Edward F Connor1, Michael D Collins2, Daniel Simberloff3.   

Abstract

To address the idea that the process of interspecific competition can be inferred from data on geographical distribution alone and that evidence from geographical distribution implies an important role for interspecific competition in shaping ecological communities, we reexamine the occurrence of "true checkerboard" distributions among the land and freshwater birds in three Melanesian archipelagoes: Vanuatu, the Bismarck Archipelago, and the Solomon Islands. We use the most recently published distributional records and explicitly include the geography of the distributions of species within each archipelago.
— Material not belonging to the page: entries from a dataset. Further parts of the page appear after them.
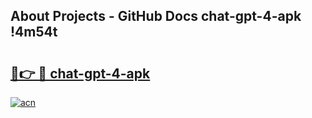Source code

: ## About Projects - GitHub Docs chat-gpt-4-apk !4m54t

# <h2><a href="https://andorid.site?title=chat-gpt-4-apk&ref=19M">🔗👉 🔴 chat-gpt-4-apk</a></h2>

[![acn](https://github.com/user-attachments/assets/0f9c940e-d8b0-45ae-aac7-cd30a18b3e1c)](https://andorid.site?title=chat-gpt-4-apk&ref=19M)

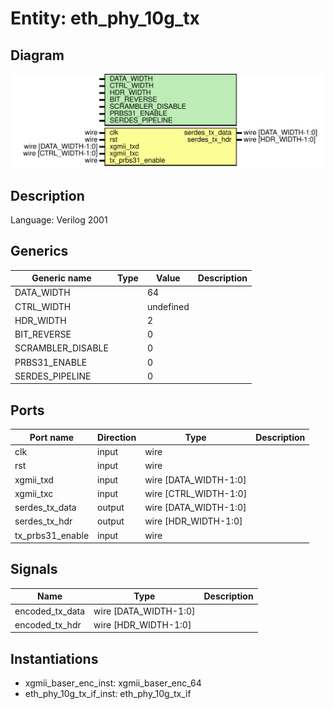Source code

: # Entity: eth_phy_10g_tx

## Diagram

![Diagram](eth_phy_10g_tx.svg "Diagram")
## Description

Language: Verilog 2001
 
## Generics

| Generic name      | Type | Value     | Description |
| ----------------- | ---- | --------- | ----------- |
| DATA_WIDTH        |      | 64        |             |
| CTRL_WIDTH        |      | undefined |             |
| HDR_WIDTH         |      | 2         |             |
| BIT_REVERSE       |      | 0         |             |
| SCRAMBLER_DISABLE |      | 0         |             |
| PRBS31_ENABLE     |      | 0         |             |
| SERDES_PIPELINE   |      | 0         |             |
## Ports

| Port name        | Direction | Type                  | Description |
| ---------------- | --------- | --------------------- | ----------- |
| clk              | input     | wire                  |             |
| rst              | input     | wire                  |             |
| xgmii_txd        | input     | wire [DATA_WIDTH-1:0] |             |
| xgmii_txc        | input     | wire [CTRL_WIDTH-1:0] |             |
| serdes_tx_data   | output    | wire [DATA_WIDTH-1:0] |             |
| serdes_tx_hdr    | output    | wire [HDR_WIDTH-1:0]  |             |
| tx_prbs31_enable | input     | wire                  |             |
## Signals

| Name            | Type                  | Description |
| --------------- | --------------------- | ----------- |
| encoded_tx_data | wire [DATA_WIDTH-1:0] |             |
| encoded_tx_hdr  | wire [HDR_WIDTH-1:0]  |             |
## Instantiations

- xgmii_baser_enc_inst: xgmii_baser_enc_64
- eth_phy_10g_tx_if_inst: eth_phy_10g_tx_if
We use the overlap of convex hulls to estimate the overlap in the geographic range for each pair of species in each of these archipelagoes. We define a "true checkerboard" to consist of a pair of species with exclusive island-by-island distributions, but that have overlapping geographical ranges. To avoid the "dilution effect," we follow Diamond and Gilpin in focusing only on congeneric and within-guild species pairs as potential competitors. Few, if any, "true checkerboards" exist in these archipelagoes that could possibly have been influenced by competitive interactions, and even "true checkerboards" can arise for reasons other than interspecific competition. The similarity between related species pairs (congeneric and within-guild pairs) and unrelated species pairs in their deviation from expectation of the number of islands shared and the overlap of their geographic ranges indicates that these are not distinct statistical populations, but rather a single population of species pairs. Our result, which is based on an examination of the distributional data alone, is consistent with the interpretation that, in these avifaunas, the distributions of congeneric, within-guild, and unrelated species pairs are shaped by a common set of biological and physical environmental processes.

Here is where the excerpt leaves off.